Lee "Scratch" Perry, a pioneer of reggae and dub, gets profiled in "The Upsetter." Credit: Provided
Black History Month is not only a celebration of African American achievements and events, but those of the entire African diaspora. Of course, one could use any excuse to celebrate great people, especially if one of those people is Lee “Scratch” Perry, one of the pioneers of reggae and dub. Even given the frequent Beastie Boys shout-outs, he’s not as much a name as Bob Marley, whose sound he helped forge. Indeed, it was only six years ago that he got his own hagiographic, fawning Great Man Documentary, “The Upsetter: The Life and Music of Lee ‘Scratch’ Perry," which you can stream right here:
Perry first got turned onto sound as an art form and obsession while listening to rocks being thrown at construction sites while growing up in rural Jamaica. He became one of the most prolific of the nation’s music makers, working not only with Marley but with outsiders like The Clash and Linda McCartney. But his collaborators are the ones who ended up starstruck; to those in the know, the real standout is Perry.

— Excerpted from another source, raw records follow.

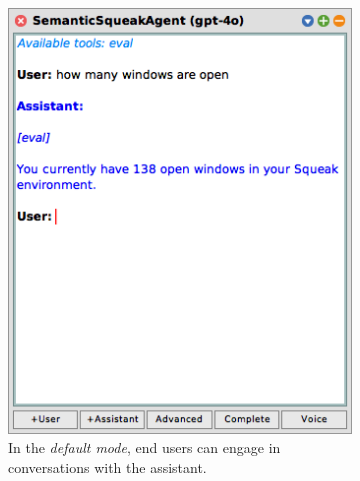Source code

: \begin{figure}[t]
	\centering
    \begin{subfigure}[t]{0.5\dimexpr\textwidth-1em\relax}
        \centering
        \includegraphics[width=\textwidth]{03_tools/editor/default.png}
        \caption{In the \emph{default mode}, end users can engage in conversations with the assistant.}
        \label{fig:semtex/tools/editor/default}
    \end{subfigure}
    \hfill
    \begin{subfigure}[t]{0.5\dimexpr\textwidth-1em\relax}
        \centering

\end{subfigure}
\end{figure}
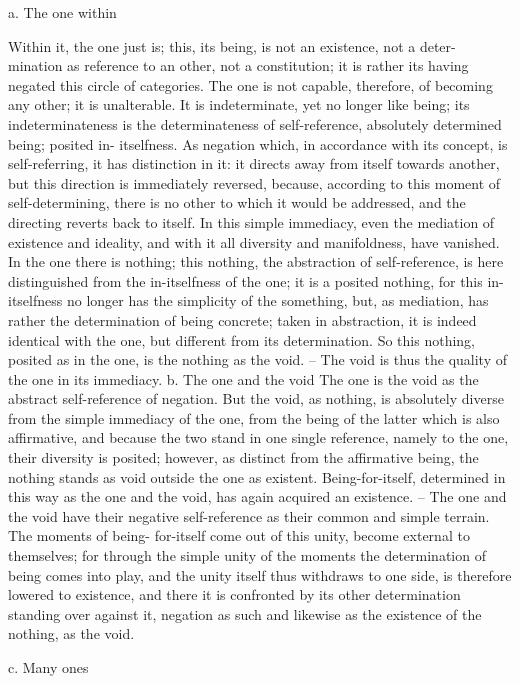 a. The one within

Within it, the one just is; this, its being, is not an existence, not a deter-
mination as reference to an other, not a constitution; it is rather its having
negated this circle of categories. The one is not capable, therefore, of
becoming any other; it is unalterable.
It is indeterminate, yet no longer like being; its indeterminateness is the
determinateness of self-reference, absolutely determined being; posited in-
itselfness. As negation which, in accordance with its concept, is self-referring,
it has distinction in it: it directs away from itself towards another, but this
direction is immediately reversed, because, according to this moment of
self-determining, there is no other to which it would be addressed, and the
directing reverts back to itself.
In this simple immediacy, even the mediation of existence and ideality,
and with it all diversity and manifoldness, have vanished. In the one there is
nothing; this nothing, the abstraction of self-reference, is here distinguished
from the in-itselfness of the one; it is a posited nothing, for this in-itselfness
no longer has the simplicity of the something, but, as mediation, has
rather the determination of being concrete; taken in abstraction, it is
indeed identical with the one, but different from its determination. So this
nothing, posited as in the one, is the nothing as the void. – The void is thus
the quality of the one in its immediacy.
b. The one and the void
The one is the void as the abstract self-reference of negation. But the void,
as nothing, is absolutely diverse from the simple immediacy of the one,
from the being of the latter which is also affirmative, and because the two
stand in one single reference, namely to the one, their diversity is posited;
however, as distinct from the affirmative being, the nothing stands as void
outside the one as existent.
Being-for-itself, determined in this way as the one and the void, has
again acquired an existence. – The one and the void have their negative
self-reference as their common and simple terrain. The moments of being-
for-itself come out of this unity, become external to themselves; for through
the simple unity of the moments the determination of being comes into
play, and the unity itself thus withdraws to one side, is therefore lowered
to existence, and there it is confronted by its other determination standing
over against it, negation as such and likewise as the existence of the nothing,
as the void.

c. Many ones

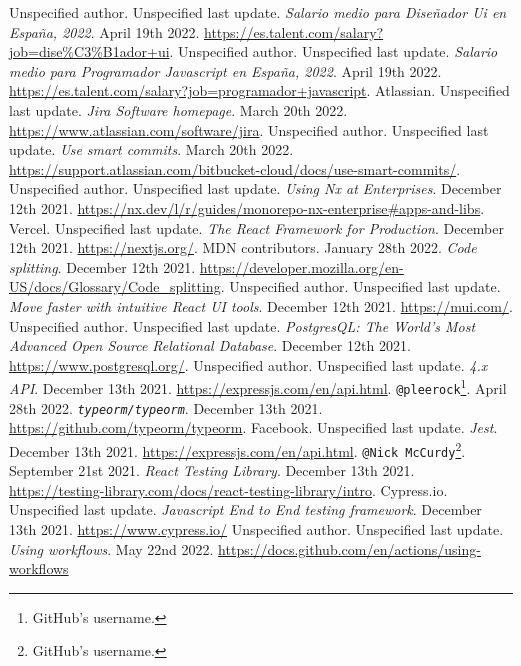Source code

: \documentclass[a4paper, 12pt, oneside]{book}
\begin{document}
\begin{thebibliography}{9}
	Unspecified author. Unspecified last update. \emph{Salario medio para Diseñador Ui en España, 2022}. April 19th 2022. \url{https://es.talent.com/salary?job=dise%C3%B1ador+ui}.
	Unspecified author. Unspecified last update. \emph{Salario medio para Programador Javascript en España, 2022}. April 19th 2022. \url{https://es.talent.com/salary?job=programador+javascript}.
	Atlassian. Unspecified last update. \emph{Jira Software homepage}. March 20th 2022. \url{https://www.atlassian.com/software/jira}.
	Unspecified author. Unspecified last update. \emph{Use smart commits}. March 20th 2022. \url{https://support.atlassian.com/bitbucket-cloud/docs/use-smart-commits/}.
	Unspecified author. Unspecified last update. \emph{Using Nx at Enterprises}. December 12th 2021. \url{https://nx.dev/l/r/guides/monorepo-nx-enterprise#apps-and-libs}.
	Vercel. Unspecified last update. \emph{The React Framework for Production}. December 12th 2021. \url{https://nextjs.org/}.
	MDN contributors. January 28th 2022. \emph{Code splitting}. December 12th 2021. \url{https://developer.mozilla.org/en-US/docs/Glossary/Code_splitting}.
	Unspecified author. Unspecified last update. \emph{Move faster with intuitive React UI tools}. December 12th 2021. \url{https://mui.com/}.
	Unspecified author. Unspecified last update. \emph{PostgresQL: The World's Most Advanced Open Source Relational Database}. December 12th 2021. \url{https://www.postgresql.org/}.
	Unspecified author. Unspecified last update. \emph{4.x API}. December 13th 2021. \url{https://expressjs.com/en/api.html}.
	\texttt{@pleerock}\footnote{GitHub's username.}. April 28th 2022. \emph{\texttt{typeorm/typeorm}}. December 13th 2021. \url{https://github.com/typeorm/typeorm}.
	Facebook. Unspecified last update. \emph{Jest}. December 13th 2021. \url{https://expressjs.com/en/api.html}.
	\texttt{@Nick McCurdy}\footnote{GitHub's username.}. September 21st 2021. \emph{React Testing Library}. December 13th 2021. \url{https://testing-library.com/docs/react-testing-library/intro}.
	Cypress.io. Unspecified last update. \emph{Javascript End to End testing framework}. December 13th 2021. \url{https://www.cypress.io/}
	Unspecified author. Unspecified last update. \emph{Using workflows}. May 22nd 2022. \url{https://docs.github.com/en/actions/using-workflows}
\end{thebibliography}
\end{document}
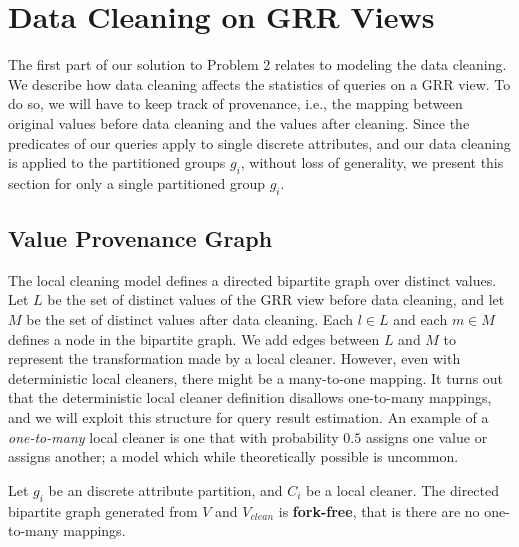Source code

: \section{Data Cleaning on GRR Views}
The first part of our solution to Problem 2 relates to modeling the data cleaning.
We describe how data cleaning affects the statistics of queries on a GRR view.
To do so, we will have to keep track of provenance, i.e.,  the mapping between original values before data cleaning and the values after cleaning.
Since the predicates of our queries apply to single discrete attributes, and our data cleaning is applied to the partitioned groups $g_i$, without loss of generality, we present this section for only a single partitioned group $g_i$.

\subsection{Value Provenance Graph}
The local cleaning model defines a directed bipartite graph over distinct values.
Let $L$ be the set of distinct values of the GRR view before data cleaning, and let $M$ be the set of distinct values after data cleaning. Each $l \in L$ and each $m \in M$ defines a node in the bipartite graph. 
We add edges between $L$ and $M$ to represent the transformation made by a local cleaner.
However, even with deterministic local cleaners, there might be a many-to-one mapping.
It turns out that the deterministic local cleaner definition disallows one-to-many mappings, and we will exploit this structure for query result estimation.
An example of a \emph{one-to-many} local cleaner is one that with probability $0.5$ assigns one value or assigns another; a model which while theoretically possible is uncommon.

\begin{lemma}
Let $g_i$ be an discrete attribute partition, and $C_i$ be a local cleaner. The directed bipartite graph generated from $V$ and $V_{clean}$ is \textbf{fork-free}, that is there are no one-to-many mappings.
\end{lemma}

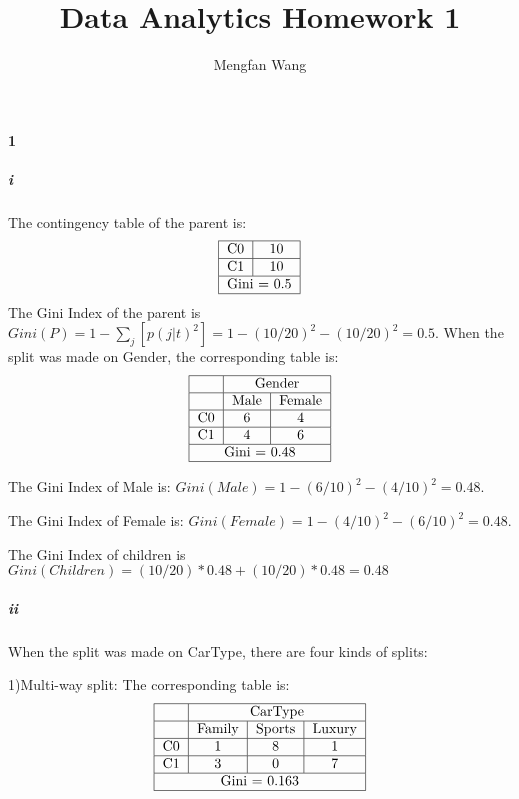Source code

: \documentclass[22pt]{article}
\author{Mengfan Wang}
\title{Data Analytics Homework 1}
\begin{document}
	\maketitle 
	\paragraph{1}
		\subparagraph{i} The contingency table of the parent is:
		\begin{equation}
		\begin{tabular}{|c|c|}
			\hline
			 C0&10\\ 
			 \hline
			 C1&10\\  
			 \hline 
			 \multicolumn{2}{|c|}{Gini = 0.5}\\
			 \hline
		\end{tabular}
		\end{equation}
		The Gini Index of the parent is $Gini(P) = 1 - \sum_j[p(j|t)^2] = 1- (10/20)^2 - (10/20)^2 = 0.5$. When the split was made on Gender, the corresponding table is:
		\begin{equation}
		\begin{tabular}{|c|c|c|}
			\hline
			&\multicolumn{2}{c|}{Gender}\\
			\hline
			& Male & Female\\ \hline
			 C0&6&4\\ 
			 \hline
			 C1&4&6\\  
			 \hline 
			 \multicolumn{3}{|c|}{Gini = 0.48}\\
			 \hline
		\end{tabular}
		\end{equation}

		The Gini Index of Male is: $Gini(Male) = 1 - (6/10)^2-(4/10)^2 = 0.48$. 

		The Gini Index of Female is: $Gini(Female) = 1 - (4/10)^2-(6/10)^2 = 0.48$.

		The Gini Index of children is $Gini(Children) = (10/20)*0.48 + (10/20) *0.48 = 0.48$

		\subparagraph{ii} When the split was made on CarType, there are four kinds of splits:

		1)Multi-way split: The corresponding table is:
		\begin{equation}
		\begin{tabular}{|c|c|c|c|}
			\hline
			&\multicolumn{3}{c|}{CarType}\\
			\hline
			& Family & Sports & Luxury\\ \hline
			 C0&1&8&1\\ 
			 \hline
			 C1&3&0&7\\  
			 \hline 
			 \multicolumn{4}{|c|}{Gini = 0.163}\\
			 \hline
		\end{tabular}
		\end{equation}
\end{document}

All this acclaim, of course, has given Perry a big head — a big, beautifully dyed head, even in his old age. “The Upsetter” hangs with him in his 70s, as he’s ear-deep in a semi-comeback following the requisite music titan flame-out. Filmmakers Ethan Higbee and Adam Bhala Lough obviously can’t believe they’re hanging out with this icon, and as with anyone of his stature that’s a dangerous thing. Much of the running time finds Perry drunk on his own legend, rattling off tall tale claims and propping himself up to absurd heights. But he’s earned the right to be as crazy as he likes. As he talks endless crap and occasionally makes chill beats, you too won’t mind being had.